NBISweden / AGAT

Another Gtf/Gff Analysis Toolkit
GNU General Public License v3.0
442 stars 54 forks source link

The output file is bigger than input gff #358

Closed ShirelyI closed 1 year ago

ShirelyI commented 1 year ago

Describe the bug

1.The output gff file is bigger than input gff file for script agat_sp_filter_feature_by_attribute_value.pl 2.I tried to using script agat_sp_keep_longest_isoform.pl to generate the longest transcripts by using two ways( one is the input gff file is generated by script agat_sp_filter_feature_by_attribute_value.pl. and the other is use the original gff as input ) and the results are different ,which one should I use ?

General (please complete the following information):

To Reproduce Scripts and parameters to reproduce the behavior.

the first question's command is "agat_sp_filter_feature_by_attribute_value.pl --gff $cycadir/GCF_018340385.1_ASM1834038v1_genomic.gff.gz --attribute gene_biotype --value protein_coding -t '!' -o Cy_carpio.protein_coding.gff3 1>cyca_protein.log 2>&1"

the second question's command is "agat_sp_keep_longest_isoform.pl --gff Cy_carpio.protein_coding.gff3 -o Cy_carpio.longest_isoform.gff3 1>cyca_long.log 2>&1" and "agat_sp_keep_longest_isoform.pl --gff GCF_018340385.1_ASM1834038v1_genomic.gff -o Cy_carpio.longest_isoform.gff3 1>cyca_long.log 2>&1"

Input file description (downloaded from NCBI)

Expected behavior A clear and concise description of what you expected to happen. 1.I want to make sure whether the output gff file bigger than input gff file is right? 2.which gff file should be input for script agat_sp_keep_longest_isoform.pl?

Screenshots If applicable, add screenshots/sample of file to help explain your problem. image image

Additional context Add any other context about the problem here.
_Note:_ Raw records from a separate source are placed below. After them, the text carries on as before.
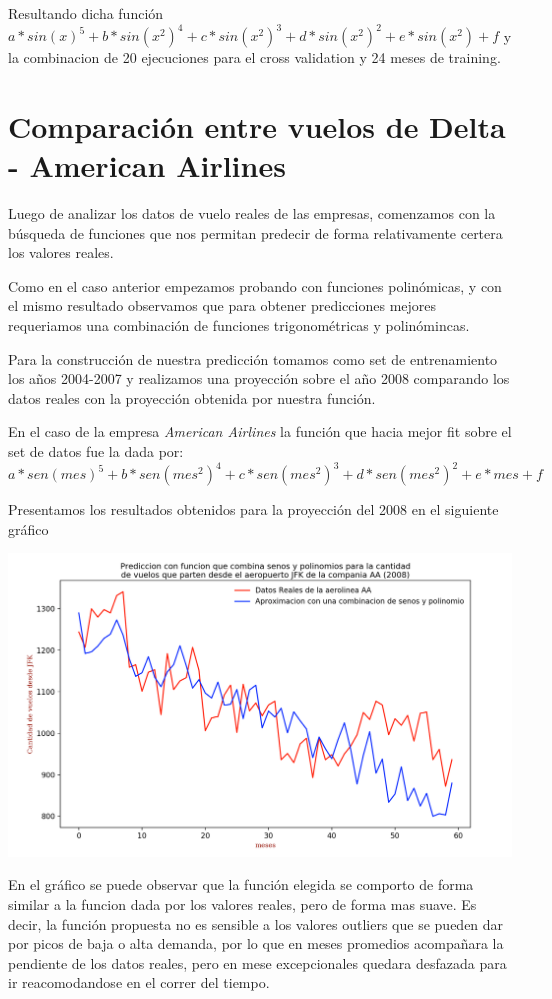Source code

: \documentclass{endm}
\begin{document}
Resultando dicha funci\'on $a*sin(x)^5+b*sin(x^2)^4+c*sin(x^2)^3+d*sin(x^2)^2+e*sin(x^2)+f$ y la combinacion de 20 ejecuciones para el cross validation y 24 meses de training.

\section{Comparaci\'on entre vuelos de Delta - American Airlines}

Luego de analizar los datos de vuelo reales de las empresas, comenzamos con la b\'usqueda de funciones que nos permitan predecir de forma relativamente certera los valores reales.

Como en el caso anterior empezamos probando con funciones polin\'omicas, y con el mismo resultado observamos que para obtener predicciones mejores requeriamos una combinaci\'on de funciones trigonom\'etricas y polin\'omincas.

Para la construcci\'on de nuestra predicci\'on tomamos como set de entrenamiento los a\~nos 2004-2007 y realizamos una proyecci\'on sobre el a\~no 2008 comparando los datos reales con la proyecci\'on obtenida por nuestra funci\'on.

En el caso de la empresa \textit{American Airlines} la funci\'on que hacia mejor fit sobre el set de datos fue la dada por:
$a * sen(mes)^5 + b * sen(mes^2)^4 + c * sen(mes^2)^3 + d * sen(mes^2)^2 + e * mes + f$

Presentamos los resultados obtenidos para la proyecci\'on del 2008 en el siguiente gr\'afico

\begin{center}
\includegraphics[scale=0.4]{imagenes/AA.png}
\end{center}

En el gr\'afico se puede observar que la funci\'on elegida se comporto de forma similar a la funcion dada por los valores reales, pero de forma mas suave. Es decir, la funci\'on propuesta no es sensible a los valores outliers que se pueden dar por picos de baja o alta demanda, por lo que en meses promedios acompa\~nara la pendiente de los datos reales, pero en mese excepcionales quedara desfazada para ir reacomodandose en el correr del tiempo.
\end{document}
Reference any external link/discussion related to the issue (e.g. link to Biostars.org)

Juke34 commented 1 year ago

1) If you want to follow what AGAT is doing you should first run agat_convert_sp_gxf2gxf.pl that will only standardize you file. (Using agat_sp_filter_feature_by_attribute_value.pl or agat_sp_keep_longest_isoform.pl standardize your file and then make some work on it.) From the output the file size might be bigger because by standardizing AGAT can add missing features (e.g. mRNA gene parents if you have only exon/cds; UTR if you have CDS/exon, exons if you have CDS/UTRs, etc...) based on what already exist in oder to have 3 levels organization with e.g. gene>mRNA>exon/cds/utr.
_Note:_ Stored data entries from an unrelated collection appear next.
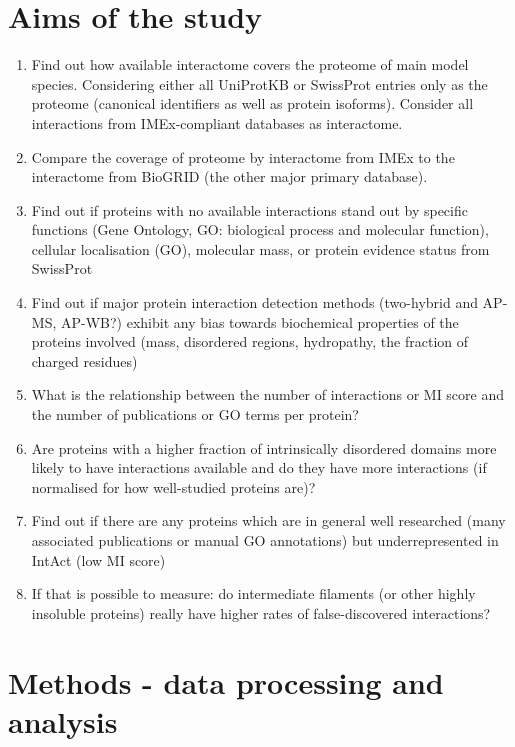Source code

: \documentclass[]{article}
\begin{document}
\section{Aims of the study}\label{aims-of-the-study}

\begin{enumerate}
\def\labelenumi{\arabic{enumi}.}
\item
  Find out how available interactome covers the proteome of main model
  species. Considering either all UniProtKB or SwissProt entries only as
  the proteome (canonical identifiers as well as protein isoforms).
  Consider all interactions from IMEx-compliant databases as
  interactome.
\item
  Compare the coverage of proteome by interactome from IMEx to the
  interactome from BioGRID (the other major primary database).
\item
  Find out if proteins with no available interactions stand out by
  specific functions (Gene Ontology, GO: biological process and
  molecular function), cellular localisation (GO), molecular mass, or
  protein evidence status from SwissProt
\item
  Find out if major protein interaction detection methods (two-hybrid
  and AP-MS, AP-WB?) exhibit any bias towards biochemical properties of
  the proteins involved (mass, disordered regions, hydropathy, the
  fraction of charged residues)
\item
  What is the relationship between the number of interactions or MI
  score and the number of publications or GO terms per protein?
\item
  Are proteins with a higher fraction of intrinsically disordered
  domains more likely to have interactions available and do they have
  more interactions (if normalised for how well-studied proteins are)?
\item
  Find out if there are any proteins which are in general well
  researched (many associated publications or manual GO annotations) but
  underrepresented in IntAct (low MI score)
\item
  If that is possible to measure: do intermediate filaments (or other
  highly insoluble proteins) really have higher rates of
  false-discovered interactions?
\end{enumerate}

\section{Methods - data processing and
analysis}\label{methods---data-processing-and-analysis}
\end{document}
Then you can apply agat_sp_keep_longest_isoform.pl and or agat_sp_filter_feature_by_attribute_value.pl, and you will probably see that the file decrease in size (if you had indeed isoforms in the input file). You should have less lines in your files.
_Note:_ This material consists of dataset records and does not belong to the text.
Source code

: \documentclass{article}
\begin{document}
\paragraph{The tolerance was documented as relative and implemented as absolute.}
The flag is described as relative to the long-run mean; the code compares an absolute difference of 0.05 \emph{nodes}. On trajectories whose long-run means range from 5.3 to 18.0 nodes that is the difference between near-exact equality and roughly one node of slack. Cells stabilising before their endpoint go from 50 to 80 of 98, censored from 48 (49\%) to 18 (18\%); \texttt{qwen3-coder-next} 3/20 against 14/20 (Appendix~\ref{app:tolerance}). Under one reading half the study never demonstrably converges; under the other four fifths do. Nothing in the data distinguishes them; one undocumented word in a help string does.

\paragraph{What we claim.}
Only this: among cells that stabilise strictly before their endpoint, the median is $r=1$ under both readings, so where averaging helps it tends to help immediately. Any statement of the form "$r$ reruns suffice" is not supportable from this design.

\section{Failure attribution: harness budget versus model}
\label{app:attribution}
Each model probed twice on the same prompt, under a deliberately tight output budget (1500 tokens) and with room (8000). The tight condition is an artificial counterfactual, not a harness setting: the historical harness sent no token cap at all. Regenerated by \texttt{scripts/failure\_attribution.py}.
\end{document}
2) Using the original file, agat keep all features and remove only isoforms to keep the longest when there are isoforms. So if you have e.g. repeats feature In the file they will be kept. Shortest Isoforms will be removed for coding protein genes as well as for non-protein coding gene. Using the file filtered by agat_sp_filter_feature_by_attribute_value.pl you have only protein coding genes.